「ミクロパーク」〜リアルと非リアル〜

J.P.ホーガンというSF作家には、「巨人たちの星」シリーズで出会いました。めくるめく超科学と謎解きのカタルシス。そのホーガンが、ナノ・テクノロジーの世界を描いている、というので、図書館で思わず借り出してきたのが、「ミクロパーク」。「巨人たちの星」とはかなり趣の違った、近未来テクノフィクションの世界を楽しむ。

自分が昆虫と同じくらいの大きさになったら…というお話は、数々のSFや、「不思議の国のアリス」などのおとぎ話でもしょっちゅう出てくる話ですけど、この本はそれをもっとリアルな近未来技術の集積として描いています。昆虫と同じくらいの大きさの、マイクロマシンたち。このマイクロマシンをあやつるのは、人間の神経からくる信号をそのままマイクロマシンに同化させる「神経インターフェース」の技術です。そうやってマイクロマシンに同化した人間は、極小の世界で昆虫を狩ったり、あるいは悪者のポケットに忍び込んで盗み聞きをしたり、妨害工作を行ったり…と大活躍。

悪役の造型とか、大人が手が出ない難局を子供の知恵と勇気が解決していく筋立て、後半のアクション・シーンなど、ハリウッド映画的エンターテイメントのワンパターンはきっちり踏襲されています。あまりに典型的な筋立てには、少し割り切れなさも残るし、前半の企業小説的なシークエンスは、ちょっと退屈だったりするけど、昆虫のようなマイクロマシンたちが、悪役どもをひっかきまわして大活躍する後半部分は、実に爽快で楽しめました。なんか、「未来少年コナン」のギガント上の戦いみたいな感じ。

でも、昆虫が苦手な人はちょっときつい本かも…という気がしました。ちなみに、私もそんなに強くない。先日、我が家の出来立ての裏庭で、家族そろってアウトドア・ランチとしゃれこんだのだけど、初夏の陽気に誘われたアリンコたちが大発生していて、庭中をうろつきまわっており、我々が座っていたシートの上にも何匹もノコノコ上がってくる。典型的な都会っ子の娘は、そのたびに半泣き。

この本で描かれているのは、「ナノテクノロジー」の少し大きめのサイズの、「マイクロテクノロジー」と、究極の「神経インターフェース」で、どちらの技術も、既にある程度実用化されていますよね。以前、ちらりとTVを見ていて、脳に直接埋め込んだ電極で、義手を遠隔操作する、という技術が紹介されていましたっけ。
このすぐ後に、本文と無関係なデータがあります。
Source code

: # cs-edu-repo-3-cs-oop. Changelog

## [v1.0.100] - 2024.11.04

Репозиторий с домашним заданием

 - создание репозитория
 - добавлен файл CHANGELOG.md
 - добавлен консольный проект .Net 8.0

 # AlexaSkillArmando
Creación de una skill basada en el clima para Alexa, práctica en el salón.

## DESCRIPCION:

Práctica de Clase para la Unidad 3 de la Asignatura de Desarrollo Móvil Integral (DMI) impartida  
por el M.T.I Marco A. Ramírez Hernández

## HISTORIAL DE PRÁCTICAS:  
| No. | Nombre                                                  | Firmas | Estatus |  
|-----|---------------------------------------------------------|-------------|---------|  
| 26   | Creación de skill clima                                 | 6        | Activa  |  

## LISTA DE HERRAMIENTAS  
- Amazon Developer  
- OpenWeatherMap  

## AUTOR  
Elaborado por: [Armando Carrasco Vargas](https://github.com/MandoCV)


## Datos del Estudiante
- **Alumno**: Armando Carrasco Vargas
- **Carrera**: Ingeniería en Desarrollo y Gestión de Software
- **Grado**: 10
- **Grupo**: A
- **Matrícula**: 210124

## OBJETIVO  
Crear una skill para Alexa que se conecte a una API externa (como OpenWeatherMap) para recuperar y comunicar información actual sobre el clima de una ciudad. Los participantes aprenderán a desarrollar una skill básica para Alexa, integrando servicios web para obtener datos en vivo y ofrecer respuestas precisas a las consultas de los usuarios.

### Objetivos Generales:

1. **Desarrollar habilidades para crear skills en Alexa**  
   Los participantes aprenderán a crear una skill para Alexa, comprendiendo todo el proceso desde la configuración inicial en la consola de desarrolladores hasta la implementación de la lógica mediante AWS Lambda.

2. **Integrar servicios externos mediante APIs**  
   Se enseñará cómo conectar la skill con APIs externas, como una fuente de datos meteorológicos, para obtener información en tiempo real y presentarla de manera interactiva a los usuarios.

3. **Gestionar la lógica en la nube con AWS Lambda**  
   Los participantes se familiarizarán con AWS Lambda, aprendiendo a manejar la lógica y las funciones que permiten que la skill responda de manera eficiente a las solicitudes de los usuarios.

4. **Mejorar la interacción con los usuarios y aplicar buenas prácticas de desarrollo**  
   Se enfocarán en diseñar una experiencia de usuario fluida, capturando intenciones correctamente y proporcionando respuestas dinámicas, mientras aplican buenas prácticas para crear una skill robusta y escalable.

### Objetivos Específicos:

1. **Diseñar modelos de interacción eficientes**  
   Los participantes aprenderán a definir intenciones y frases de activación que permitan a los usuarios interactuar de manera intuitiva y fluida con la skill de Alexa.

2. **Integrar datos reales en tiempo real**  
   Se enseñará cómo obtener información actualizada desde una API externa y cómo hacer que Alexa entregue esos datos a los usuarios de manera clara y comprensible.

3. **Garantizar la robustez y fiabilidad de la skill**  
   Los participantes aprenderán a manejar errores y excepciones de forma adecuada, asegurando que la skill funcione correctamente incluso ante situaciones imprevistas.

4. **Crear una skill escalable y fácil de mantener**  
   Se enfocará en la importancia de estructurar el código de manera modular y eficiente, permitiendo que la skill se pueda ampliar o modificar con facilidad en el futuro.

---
こういう技術を本当に必要としている難病の人たちは沢山いると思うので、本当に実現が急がれる夢の技術だとは思うのだけど、その一方で、こういう技術って、軍事技術と結びついて発展するんだろうなぁ、とも思う。ある意味すごく大事な技術だとは思うのだけど、そこに、どんどん「非リアル」化する未来の現実世界を垣間見てしまって、少し薄ら寒い気分にならないでもない。

数週間前に、TVニュースで、「生きた細胞の活動を電子顕微鏡レベルで観察することに初めて成功した」なんていうニュースをやっていました。自分の手や、自分の目で触れたり、見たりするのではないインターフェースがどんどん拡張していても、どこかで、「直接触れて、直接見ること」に勝るものはない気がする。マイクロマシンに同化して、主人公達が冒険するのは、巨大な昆虫たちや微生物が蠢く世界。でも、それはあくまで、マイクロマシンという別の目を借りることによって捉えられた「非リアル」の世界。ましてや、神経インターフェースでつながれた戦闘マシンによる戦いが戦争の主流となったとしたら、その戦争というのは一体、「人を殺す」という「リアル」さを保つことができるんでしょうかね。アリンコが怖いと泣く子供は、アリンコというリアルな存在に怯えるのであって、TVに出てくるアリンコには怯えない。怯えないから、ゲームの中のアリンコなら平気で踏み潰せる。暗視カメラの映像の中で、血しぶきをあげて死んでいく中東の兵士達のように。そういう「非リアル」が「リアル」を侵食する嫌な感覚を感じることが、最近妙に多い気がする。